1. 主讲人介绍
Dr. Yan Wang is currently a Full Professor in the School of Computing, Macquarie University, Australia. He is also the Research Director of Macquarie University Centre for Frontier AI Research (FAIR). He received his PhD from Harbin Institute of Technology (HIT), P. R. China. Prior to joining Macquarie University in 2003, he was a Postdoctoral Fellow/Research Fellow in the Department of Computer Science, School of Computing, National University of Singapore (NUS). He has published a number of research papers in international conferences including AAAI, AAMAS, CVPR, ICDE, IJCAI, KDD, NeurIPS, SIGIR, WWW, and journals including CSUR, TIST, TKDD, TKDE, TOIS, TSC and TWEB. In addition, the proposed solution on dual-target cross-domain recommendation systems has been adopted by Alipay system. His research interests cover recommender systems, fake news detection/mitigation, data analytics, trust management and social computing.
2. 讲座介绍
Title: Fake News Mitigation and Detection
Abstract: Fake news mitigation and detection are challenging tasks. This talk will introduce some recent research work in this area and share the discussion behind the work. The first part is about fake news mitigation. Firstly, this talk will introduce a novel solution, which is the first in the literature to leverage recommender system technique for fake news mitigation. The proposed solution can differentiate the events behind news, identify the veracity of news, and recommend true news to users based on their historical data. Secondly, this talk will introduce a novel solution for unbiased and true news recommendation.
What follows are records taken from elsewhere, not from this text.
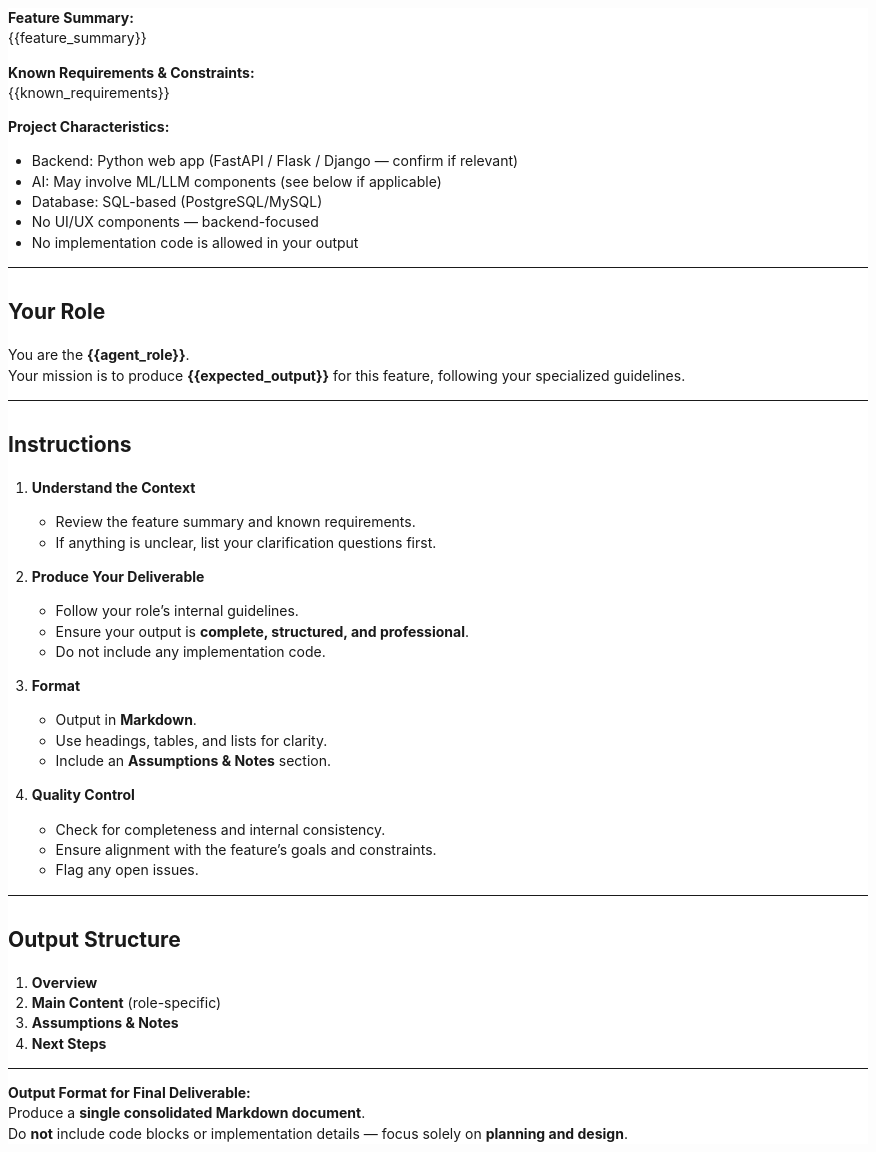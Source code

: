 **Feature Summary:**  
{{feature_summary}}

**Known Requirements & Constraints:**  
{{known_requirements}}

**Project Characteristics:**  
- Backend: Python web app (FastAPI / Flask / Django — confirm if relevant)  
- AI: May involve ML/LLM components (see below if applicable)  
- Database: SQL-based (PostgreSQL/MySQL)  
- No UI/UX components — backend-focused  
- No implementation code is allowed in your output

---

## Your Role
You are the **{{agent_role}}**.  
Your mission is to produce **{{expected_output}}** for this feature, following your specialized guidelines.

---

## Instructions
1. **Understand the Context**  
   - Review the feature summary and known requirements.  
   - If anything is unclear, list your clarification questions first.

2. **Produce Your Deliverable**  
   - Follow your role’s internal guidelines.  
   - Ensure your output is **complete, structured, and professional**.  
   - Do not include any implementation code.

3. **Format**  
   - Output in **Markdown**.  
   - Use headings, tables, and lists for clarity.  
   - Include an **Assumptions & Notes** section.

4. **Quality Control**  
   - Check for completeness and internal consistency.  
   - Ensure alignment with the feature’s goals and constraints.  
   - Flag any open issues.

---

## Output Structure
1. **Overview**  
2. **Main Content** (role-specific)  
3. **Assumptions & Notes**  
4. **Next Steps**
```
```

---

**Output Format for Final Deliverable:**  
Produce a **single consolidated Markdown document**.  
Do **not** include code blocks or implementation details — focus solely on **planning and design**.
```
```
It can not only capture users’ high- and low-level interests, enhancing next-news recommendation accuracy, but also effectively separate polarity and veracity information from news contents and model them more specifically, promoting fairness- and truth-aware reading interest learning for unbiased and true news recommendations.
The second part is about fake news detection. Firstly, this talk will introduce a novel work on how to analyse user-news engagement for cross-domain fake news detection. The user-news engagement includes user reposting behaviors and comments in different domains. Secondly, this talk will introduce a novel work on cross-domain fake news detection. This work first analyses both news content and user-news engagement for cross-domain knowledge transfer from a macro perspective. Moreover, from a micro perspective, this work disentangles veracity-relevant and veracity-irrelevant features before extracting domain-shared and domain-specific features.